→ Exercise data
#####

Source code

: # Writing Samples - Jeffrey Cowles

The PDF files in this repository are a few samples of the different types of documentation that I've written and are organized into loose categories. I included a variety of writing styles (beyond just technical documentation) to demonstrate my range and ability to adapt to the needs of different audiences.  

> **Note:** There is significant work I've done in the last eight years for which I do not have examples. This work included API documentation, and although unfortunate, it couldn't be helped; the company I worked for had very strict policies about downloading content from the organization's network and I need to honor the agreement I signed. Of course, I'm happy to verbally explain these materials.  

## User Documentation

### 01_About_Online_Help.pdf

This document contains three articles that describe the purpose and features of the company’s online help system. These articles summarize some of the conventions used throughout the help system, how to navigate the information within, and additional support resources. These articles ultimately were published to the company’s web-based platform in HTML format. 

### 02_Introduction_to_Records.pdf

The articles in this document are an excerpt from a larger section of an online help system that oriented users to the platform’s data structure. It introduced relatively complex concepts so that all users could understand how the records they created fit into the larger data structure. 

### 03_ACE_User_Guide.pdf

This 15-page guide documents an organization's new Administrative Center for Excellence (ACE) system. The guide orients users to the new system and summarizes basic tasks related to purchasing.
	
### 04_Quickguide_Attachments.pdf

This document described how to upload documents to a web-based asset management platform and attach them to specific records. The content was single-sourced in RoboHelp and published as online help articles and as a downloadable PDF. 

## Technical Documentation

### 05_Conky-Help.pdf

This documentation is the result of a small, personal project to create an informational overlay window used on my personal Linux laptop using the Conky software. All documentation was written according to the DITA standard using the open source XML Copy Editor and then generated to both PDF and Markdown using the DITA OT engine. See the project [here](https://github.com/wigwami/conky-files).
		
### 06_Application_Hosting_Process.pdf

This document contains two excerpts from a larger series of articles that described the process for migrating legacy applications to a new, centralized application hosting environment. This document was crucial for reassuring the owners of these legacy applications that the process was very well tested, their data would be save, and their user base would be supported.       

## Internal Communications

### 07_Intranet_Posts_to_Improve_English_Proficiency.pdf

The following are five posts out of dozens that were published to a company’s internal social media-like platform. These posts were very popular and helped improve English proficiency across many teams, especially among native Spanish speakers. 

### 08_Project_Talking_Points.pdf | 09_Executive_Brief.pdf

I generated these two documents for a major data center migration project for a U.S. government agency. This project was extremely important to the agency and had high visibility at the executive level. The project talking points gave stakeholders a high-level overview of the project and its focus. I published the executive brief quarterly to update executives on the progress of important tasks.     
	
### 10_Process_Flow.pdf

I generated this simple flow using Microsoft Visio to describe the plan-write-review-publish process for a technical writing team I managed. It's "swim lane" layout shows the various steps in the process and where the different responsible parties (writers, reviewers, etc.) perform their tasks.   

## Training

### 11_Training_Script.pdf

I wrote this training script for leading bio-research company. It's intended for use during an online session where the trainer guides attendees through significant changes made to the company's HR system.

#####

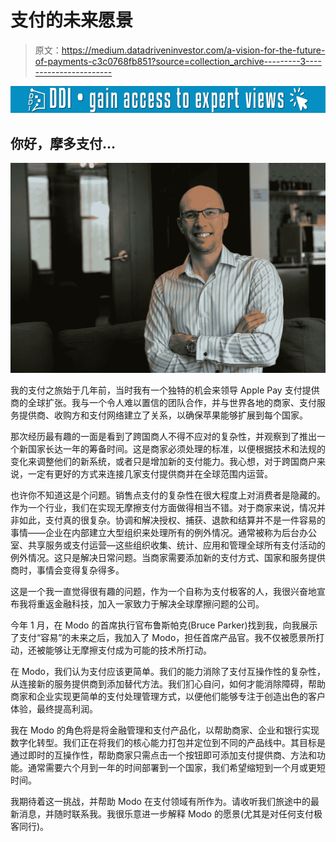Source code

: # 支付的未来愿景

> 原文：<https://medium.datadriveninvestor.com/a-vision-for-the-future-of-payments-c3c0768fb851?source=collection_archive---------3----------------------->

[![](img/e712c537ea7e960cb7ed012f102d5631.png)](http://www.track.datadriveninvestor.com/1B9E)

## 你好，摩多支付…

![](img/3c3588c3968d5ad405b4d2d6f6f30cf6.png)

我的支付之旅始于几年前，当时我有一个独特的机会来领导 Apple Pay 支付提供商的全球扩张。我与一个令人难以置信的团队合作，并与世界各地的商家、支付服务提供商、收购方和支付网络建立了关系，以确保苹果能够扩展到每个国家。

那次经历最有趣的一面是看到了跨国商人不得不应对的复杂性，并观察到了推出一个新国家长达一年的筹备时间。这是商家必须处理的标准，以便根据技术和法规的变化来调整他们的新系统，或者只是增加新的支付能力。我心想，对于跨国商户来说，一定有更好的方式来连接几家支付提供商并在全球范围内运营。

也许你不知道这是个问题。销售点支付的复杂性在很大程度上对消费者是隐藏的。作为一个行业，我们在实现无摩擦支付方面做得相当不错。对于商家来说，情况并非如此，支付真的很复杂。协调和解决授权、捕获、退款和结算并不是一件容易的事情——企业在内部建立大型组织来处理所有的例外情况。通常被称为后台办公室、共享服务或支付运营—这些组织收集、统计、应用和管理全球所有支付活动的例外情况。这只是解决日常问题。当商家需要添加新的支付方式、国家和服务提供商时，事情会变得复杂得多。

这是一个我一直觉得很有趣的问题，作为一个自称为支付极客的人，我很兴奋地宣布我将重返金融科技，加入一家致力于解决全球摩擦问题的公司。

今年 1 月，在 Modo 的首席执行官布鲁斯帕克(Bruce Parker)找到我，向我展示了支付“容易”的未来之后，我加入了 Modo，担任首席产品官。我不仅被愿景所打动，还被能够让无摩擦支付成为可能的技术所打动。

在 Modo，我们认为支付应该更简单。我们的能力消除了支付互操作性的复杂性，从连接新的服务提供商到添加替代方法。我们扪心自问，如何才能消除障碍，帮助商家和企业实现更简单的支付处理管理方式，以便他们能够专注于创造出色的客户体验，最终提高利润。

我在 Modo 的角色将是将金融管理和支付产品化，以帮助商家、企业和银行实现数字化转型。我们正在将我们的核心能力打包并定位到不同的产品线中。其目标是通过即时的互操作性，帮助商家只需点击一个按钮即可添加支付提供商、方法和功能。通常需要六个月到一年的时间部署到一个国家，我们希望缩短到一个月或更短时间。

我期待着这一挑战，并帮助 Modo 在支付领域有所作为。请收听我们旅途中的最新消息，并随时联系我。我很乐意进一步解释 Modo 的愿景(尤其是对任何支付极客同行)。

#####

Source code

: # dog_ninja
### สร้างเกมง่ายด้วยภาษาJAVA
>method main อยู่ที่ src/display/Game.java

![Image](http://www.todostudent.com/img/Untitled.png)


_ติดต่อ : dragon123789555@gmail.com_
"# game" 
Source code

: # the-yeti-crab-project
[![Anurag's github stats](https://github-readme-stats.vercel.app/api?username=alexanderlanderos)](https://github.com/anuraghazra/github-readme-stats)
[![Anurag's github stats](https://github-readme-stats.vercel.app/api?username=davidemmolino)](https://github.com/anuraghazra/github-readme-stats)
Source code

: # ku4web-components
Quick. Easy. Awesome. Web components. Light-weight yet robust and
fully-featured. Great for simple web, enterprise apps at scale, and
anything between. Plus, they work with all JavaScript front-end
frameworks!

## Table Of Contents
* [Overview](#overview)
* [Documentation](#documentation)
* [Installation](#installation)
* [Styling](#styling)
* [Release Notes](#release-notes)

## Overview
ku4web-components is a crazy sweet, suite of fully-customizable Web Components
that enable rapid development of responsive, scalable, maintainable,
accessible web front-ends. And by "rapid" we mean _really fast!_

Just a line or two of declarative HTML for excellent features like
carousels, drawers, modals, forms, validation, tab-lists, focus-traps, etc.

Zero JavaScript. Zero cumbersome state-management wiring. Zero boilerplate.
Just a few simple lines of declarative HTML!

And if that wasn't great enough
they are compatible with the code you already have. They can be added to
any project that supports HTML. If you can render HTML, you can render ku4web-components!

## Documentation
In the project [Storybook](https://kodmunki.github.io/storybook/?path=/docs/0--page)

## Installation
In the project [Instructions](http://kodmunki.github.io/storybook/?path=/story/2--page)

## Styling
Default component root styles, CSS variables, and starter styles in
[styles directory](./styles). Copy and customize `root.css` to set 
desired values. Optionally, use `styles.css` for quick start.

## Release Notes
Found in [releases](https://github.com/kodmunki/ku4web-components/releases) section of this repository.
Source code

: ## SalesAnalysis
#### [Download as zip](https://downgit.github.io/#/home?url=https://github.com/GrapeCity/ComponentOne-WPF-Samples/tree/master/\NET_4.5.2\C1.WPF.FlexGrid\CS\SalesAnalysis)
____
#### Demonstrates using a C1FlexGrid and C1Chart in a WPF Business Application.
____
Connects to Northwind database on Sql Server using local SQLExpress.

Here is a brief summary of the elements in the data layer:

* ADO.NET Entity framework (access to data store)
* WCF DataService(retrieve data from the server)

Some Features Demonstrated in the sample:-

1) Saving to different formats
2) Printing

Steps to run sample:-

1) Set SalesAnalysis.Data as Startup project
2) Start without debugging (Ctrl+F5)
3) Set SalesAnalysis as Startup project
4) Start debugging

#####

→ Work order
All lines above between those holding "3) Set SalesAnalysis as Startup project" and "4) Start debugging", inclusive, must be set down unchanged, and no other line may be included.

→ Exercise answer
3) Set SalesAnalysis as Startup project
4) Start debugging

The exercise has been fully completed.